If I didn’t have 75+ pounds still to lose, perhaps it wouldn’t upset me so much.
When I look at the entirety of my summer 2021 into fall, it just feels like I should have more to show for it. But as my husband told me this morning, I *am* different. I can walk further than I’ve been able to for months, if not years. My body is changing (albeit sloooooowly) and perhaps building some muscle. And there is – of course – all the mental and spiritual benefits.
While this never was about looks…
I want to be skinny! Now! Is that so wrong? LOL
I know the mindset isn’t healthy because it won’t stay off if I lose it too quickly. My experience tells me it never has – and let’s face it – it NEVER has – because at the start of this year, I was heavier than I’ve EVER been. I’d lost a wee bit in the spring, but…
Slow and steady wins the race, eh?
Since you may be interested in the goals the app set for me on August 7, the day I began, here goes:
It would take a year and a few months to lose 100 pounds eating 1,774 calories daily. I knew that was more than I normally ate. I’ve been on every diet known to (wo)man and could guesstimate that I normally ate around 1000 calories a day.
I’d binge. Then, it was nothing to eat an entire sleeve (heck, bag!) of cookies all by myself. Chocolate chip or peanut butter were faves. Do I miss them? A little. But I don’t miss how I felt afterwards: Burdened with guilt, shame and weight, both physical and emotional. Yeah, I could go the rest of my life not dealing with that again, thankyaverymuch.
I kept walking daily right through August.
With the combined effort, I lost a pound or two right at the beginning. No binges. It felt fabulous.
I told you about my mindset and the weather as September came knocking. Things have not changed much since I wrote the post, though I’ve continued walking outside when I could (in my old shoes) and have kept up the diet plan, with two changes: I lowered the calorie intake first to 1,500, and today, to 1,200. We’ll see if I can kick through that plateau.
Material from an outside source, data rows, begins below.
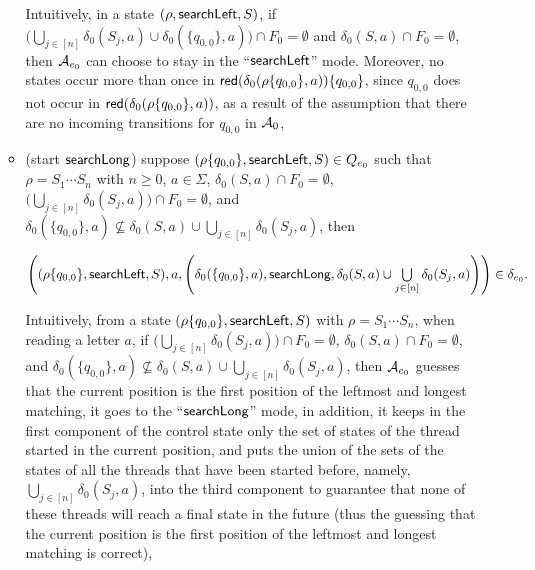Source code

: \begin{itemize}
\begin{itemize}
		\medskip
		 
		Intuitively, in a state $(\rho, \mathsf{searchLeft}, S)$, if $\big(\bigcup \limits_{j \in [n]} \delta_0(S_j, a) \cup \delta_0(\{q_{0,0}\},a)\big) \cap F_0 = \emptyset$ and $\delta_0(S,a) \cap F_0 = \emptyset$, then $\mathcal{A}_{e_0}$ can choose to stay in the ``$\mathsf{searchLeft}$'' mode. 
		Moreover, no states occur more than once in $\mathsf{red}(\delta_0(\rho \{q_{0,0}\}, a)) \{q_{0,0}\}$, since $q_{0,0}$ does not occur in $\mathsf{red}(\delta_0(\rho\{q_{0,0}\}, a))$, as a result of the assumption that there are no incoming transitions for $q_{0,0}$ in $\mathcal{A}_0$,
		\item (start $\mathsf{searchLong}$) suppose $(\rho \{q_{0,0}\}, \mathsf{searchLeft}, S) \in Q_{e_0}$ such that $\rho = S_1 \cdots S_n$ with $n \ge 0$, $a \in \Sigma$, $\delta_0(S,a) \cap F_0 = \emptyset$, $\big(\bigcup \limits_{j \in [n]} \delta_0(S_j, a) \big) \cap F_0 = \emptyset$,  and $\delta_0(\{q_{0,0}\}, a) \not \subseteq \delta_0(S, a) \cup \bigcup \limits_{j \in [n]} \delta_0(S_j, a)$, then
		
		\medskip
		$\left((\rho \{q_{0,0}\}, \mathsf{searchLeft}, S), a, \left(\delta_0(\{q_{0,0}\}, a), \mathsf{searchLong}, \delta_0(S, a) \cup \bigcup \limits_{j \in [n]} \delta_0(S_j, a) \right) \right) \in \delta_{e_0}.$
		
		\medskip
		Intuitively, from a state $(\rho \{q_{0,0}\}, \mathsf{searchLeft}, S)$ with $\rho = S_1 \cdots S_n$, when reading a letter $a$, if $\big(\bigcup \limits_{j \in [n]} \delta_0(S_j, a) \big) \cap F_0 = \emptyset$, $\delta_0(S,a) \cap F_0 = \emptyset$, and $\delta_0(\{q_{0,0}\}, a) \not \subseteq \delta_0(S, a) \cup \bigcup \limits_{j \in [n]} \delta_0(S_j, a)$, then $\mathcal{A}_{e_0}$ guesses that the current position is the first position of the leftmost and longest matching, it goes to the ``$\mathsf{searchLong}$'' mode, in addition, it keeps in the first component of the control state only the set of states of the thread started in the current position, and puts the union of the sets of the states of all the threads that have been started before, namely, $\bigcup \limits_{j \in [n]} \delta_0(S_j, a)$, into the third component to guarantee that none of these threads will reach a final state in the future (thus the guessing that the current position is the first position of the leftmost and longest matching is correct),



\end{itemize}
\end{itemize}
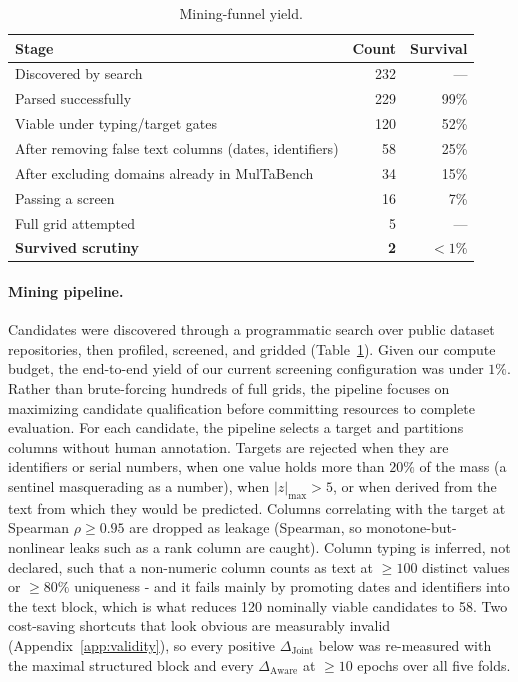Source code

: \documentclass{article}
\newcommand{\djoint}{\Delta_{\text{Joint}}}
\newcommand{\daware}{\Delta_{\text{Aware}}}
\begin{document}
\begin{table}[t]
\centering
\small
\caption{Mining-funnel yield.} 
\label{tab:funnel}
\begin{tabular}{lrr}
\toprule
Stage & Count & Survival \\
\midrule
Discovered by search & 232 & --- \\
Parsed successfully & 229 & 99\% \\
Viable under typing/target gates & 120 & 52\% \\
After removing false text columns (dates, identifiers) & 58 & 25\% \\
After excluding domains already in MulTaBench & 34 & 15\% \\
Passing a screen & 16 & 7\% \\
Full grid attempted & 5 & --- \\
\textbf{Survived scrutiny} & \textbf{2} & \textbf{$<1\%$} \\
\bottomrule
\end{tabular}
\end{table}



\paragraph{Mining pipeline.} 
Candidates were discovered through a programmatic search over public dataset repositories, then profiled, screened, and gridded (Table~\ref{tab:funnel}). Given our compute budget, the end-to-end yield of our current screening configuration was under $1\%$. Rather than brute-forcing hundreds of full grids, the pipeline focuses on maximizing candidate qualification before committing resources to complete evaluation.
For each candidate, the pipeline selects a target and partitions columns without
human annotation. Targets are rejected when they are identifiers or serial numbers, when one
value holds more than $20\%$ of the mass (a sentinel masquerading as a number), when
$|z|_{\max} > 5$, or when derived from the text from which they would be predicted. Columns
correlating with the target at Spearman $\rho \ge 0.95$ are dropped as leakage (Spearman, so
monotone-but-nonlinear leaks such as a rank column are caught). Column typing is inferred, not
declared, such that a non-numeric column counts as text at $\ge 100$ distinct values or $\ge 80\%$
uniqueness - and it fails mainly by promoting dates and identifiers into the text block,
which is what reduces 120 nominally viable candidates to 58. Two cost-saving shortcuts that
look obvious are measurably invalid (Appendix~\ref{app:validity}), so every positive $\djoint$
below was re-measured with the maximal structured block and every $\daware$ at $\ge 10$ epochs
over all five folds.
\end{document}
So, I’m kinda torn between being proud and discouraged. <<< That’s my update.
I’m not gonna stop or give up. I’ve gone too long to blow this now. And, I don’t wanna! 🙂
To finish off today’s post, I’d like to tell you about a tree I met today.
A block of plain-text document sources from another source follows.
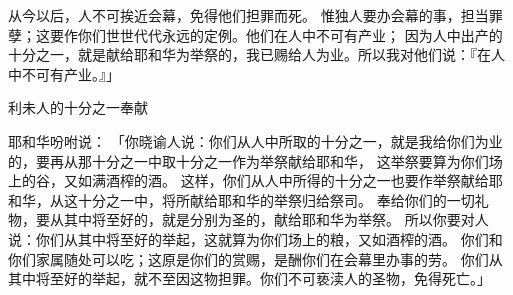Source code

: {从今以后，{}人不可挨近会幕，免得他们担罪而死。
惟独{}人要办会幕的事，担当罪孽；这要作你们世世代代永远的定例。他们在{}人中不可有产业；
因为{}人中出产的十分之一，就是献给耶和华为举祭的，我已赐给{}人为业。所以我对他们说：『在{}人中不可有产业。』」
\par }{\SH 利未人的十分之一奉献
\par }{\PP {}耶和华吩咐{}说：
「你晓谕{}人说：你们从{}人中所取的十分之一，就是我给你们为业的，要再从那十分之一中取十分之一作为举祭献给耶和华，
这举祭要算为你们场上的谷，又如满酒榨的酒。
这样，你们从{}人中所得的十分之一也要作举祭献给耶和华，从这十分之一中，将所献给耶和华的举祭归给祭司{}。
奉给你们的一切礼物，要从其中将至好的，就是分别为圣的，献给耶和华为举祭。
所以你要对{}人说：你们从其中将至好的举起，这就算为你们场上的粮，又如酒榨的酒。
你们和你们家属随处可以吃；这原是你们的赏赐，是酬你们在会幕里办事的劳。
你们从其中将至好的举起，就不至因这物担罪。你们不可亵渎{}人的圣物，免得死亡。」

}
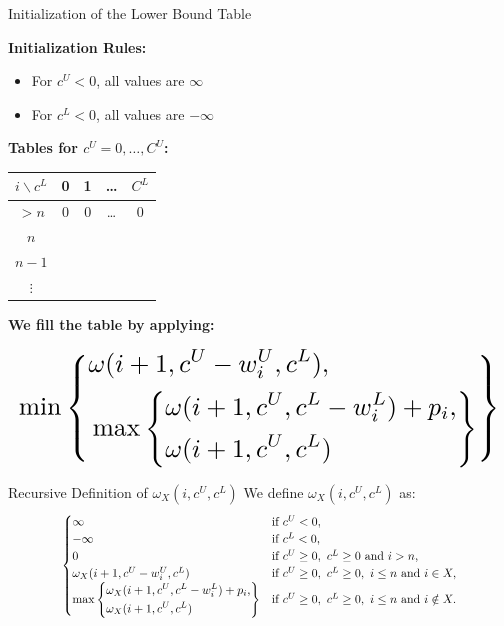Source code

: \documentclass[fleqn,11pt,aspectratio=43]{beamer}
\begin{document}
\begin{frame}[fragile]{Initialization of the Lower Bound Table}

\textbf{Initialization Rules:}
\begin{itemize}
    \item For $c^U < 0$, all values are $\infty$
    \item For $c^L < 0$, all values are $- \infty$
\end{itemize}

\vspace{0.5em}

\begin{minipage}{0.45\textwidth}
\textbf{Tables for $c^U = 0, \dotsc, C^U$:}

\renewcommand{\arraystretch}{1.2}
\begin{tabular}{c|cccc}
$i \backslash c^L$ & 0 & 1 & \dots & $C^L$ \\
\hline
$>n$ & 0 & 0 & \dots & 0 \\
$n$ &   &   &       &   \\
$n-1$ &   &   &       &   \\
$\vdots$ &   &   &       &   
\end{tabular}
\end{minipage}
\hfill
\begin{minipage}{0.5\textwidth}
\vspace{0.99em} %
\textbf{We fill the table by applying:}

\[
\resizebox{\linewidth}{!}{$
\min \left\{
\begin{aligned}
&\omega(i + 1, c^U - w_i^U, c^L), \\
&\max \left\{
\begin{aligned}
&\omega(i + 1, c^U, c^L - w_i^L) + p_i, \\
&\omega(i + 1, c^U, c^L)
\end{aligned}
\right\}
\end{aligned}
\right\}
$}
\]
\end{minipage}
\end{frame}







\begin{frame}{Recursive Definition of $\omega_X(i, c^U, c^L)$}
We define $\omega_X(i, c^U, c^L)$ as:
\[
\scalebox{0.85}{$
\begin{cases}
\infty & \text{if } c^U < 0, \\
-\infty & \text{if } c^L < 0, \\
0 & \text{if } c^U \geq 0,\ c^L \geq 0 \text{ and } i > n, \\
\omega_X(i+1, c^U - w_i^U, c^L) & \text{if } c^U \geq 0,\ c^L \geq 0,\ i \leq n \text{ and } i \in X, \\
\max\left\{
\begin{aligned}
&\omega_X(i+1, c^U, c^L - w_i^L) + p_i, \\
&\omega_X(i+1, c^U, c^L)
\end{aligned}
\right\} & \text{if } c^U \geq 0,\ c^L \geq 0,\ i \leq n \text{ and } i \notin X.
\end{cases}
$}
\]
\end{frame}
\end{document}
I’d passed her going one way on the trail and on the way back, I stopped and snapped this shot.
I daydreamed a little… though it wasn’t a dream… since I really did climb trees as high as I could as a kid. We had a perfect one in our front yard.
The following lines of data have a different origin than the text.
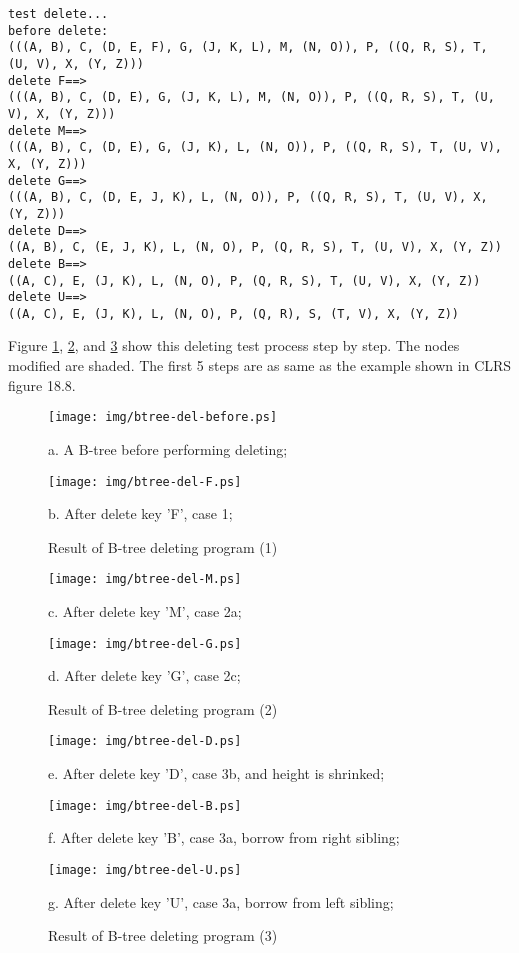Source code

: \documentclass{article}
\begin{document}
\begin{verbatim}
test delete...
before delete:
(((A, B), C, (D, E, F), G, (J, K, L), M, (N, O)), P, ((Q, R, S), T, (U, V), X, (Y, Z)))
delete F==>
(((A, B), C, (D, E), G, (J, K, L), M, (N, O)), P, ((Q, R, S), T, (U, V), X, (Y, Z)))
delete M==>
(((A, B), C, (D, E), G, (J, K), L, (N, O)), P, ((Q, R, S), T, (U, V), X, (Y, Z)))
delete G==>
(((A, B), C, (D, E, J, K), L, (N, O)), P, ((Q, R, S), T, (U, V), X, (Y, Z)))
delete D==>
((A, B), C, (E, J, K), L, (N, O), P, (Q, R, S), T, (U, V), X, (Y, Z))
delete B==>
((A, C), E, (J, K), L, (N, O), P, (Q, R, S), T, (U, V), X, (Y, Z))
delete U==>
((A, C), E, (J, K), L, (N, O), P, (Q, R), S, (T, V), X, (Y, Z))
\end{verbatim}

Figure \ref{fig:result-del1}, \ref{fig:result-del2}, and \ref{fig:result-del3}
show this deleting test process step by step. The nodes modified are shaded.
The first 5 steps are as same as the example shown in CLRS figure 18.8.

\begin{figure}[htbp]
    \begin{center}
      \texttt{[image: img/btree-del-before.ps]}

      a. A B-tree before performing deleting;

      \texttt{[image: img/btree-del-F.ps]}

      b. After delete key 'F', case 1; 
      \caption{Result of B-tree deleting program (1)} \label{fig:result-del1}
    \end{center}
\end{figure}

\begin{figure}[htbp]
    \begin{center}
      \texttt{[image: img/btree-del-M.ps]}

      c. After delete key 'M', case 2a;

      \texttt{[image: img/btree-del-G.ps]}

      d. After delete key 'G', case 2c; 
      \caption{Result of B-tree deleting program (2)} \label{fig:result-del2}
    \end{center}
\end{figure}

\begin{figure}[htbp]
    \begin{center}
      \texttt{[image: img/btree-del-D.ps]}

      e. After delete key 'D', case 3b, and height is shrinked;

      \texttt{[image: img/btree-del-B.ps]}

      f. After delete key 'B', case 3a, borrow from right sibling; 

      \texttt{[image: img/btree-del-U.ps]}

      g. After delete key 'U', case 3a, borrow from left sibling; 

      \caption{Result of B-tree deleting program (3)} \label{fig:result-del3}
    \end{center}
\end{figure}
\end{document}
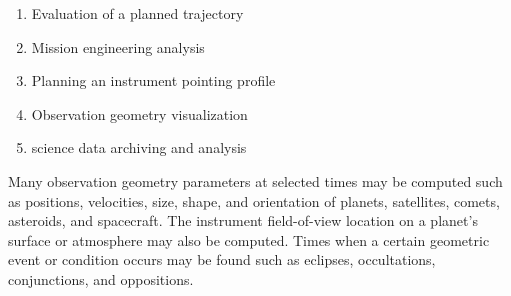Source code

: \documentclass[crop=false,class=book]{standalone}
\begin{document}
\begin{enumerate}
    \item Evaluation of a planned trajectory
    \item Mission engineering analysis
    \item Planning an instrument pointing profile
    \item Observation geometry visualization
    \item science data archiving and analysis
\end{enumerate}
Many observation geometry parameters at selected times may be computed such as positions, velocities, size, shape, and orientation of planets, satellites, comets, asteroids, and spacecraft. The instrument field-of-view location on a planet's surface or atmosphere may also be computed. Times when a certain geometric event or condition occurs may be found such as eclipses, occultations, conjunctions, and oppositions.
\end{document}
I had no fear, which didn’t bode well with my mother. Dad, either, as I can still hear him yelling, “Get down from that tree, Sherry!”
I always loved climbing trees, and birds, and being…
I’ve always wished I could fly!
I love seeing things from above. The higher, the better!
There’s a ferris wheel in Niagara Falls that I’ve never been on because I hate going by myself – my husband hates heights. One day, I’m gonna take myself over there and get on the darned thing! <<< 2022 goal? Yes!!
Anyway, as I stood in front of this beautiful tree, I wished I could climb, though I worried I’d break her at this weight, not to mention hurting MYSELF. That’s all I’d need, to break a hip, and my walking days would be over. I’ve graduated from my fear-less days… mostly cuz I have-ta!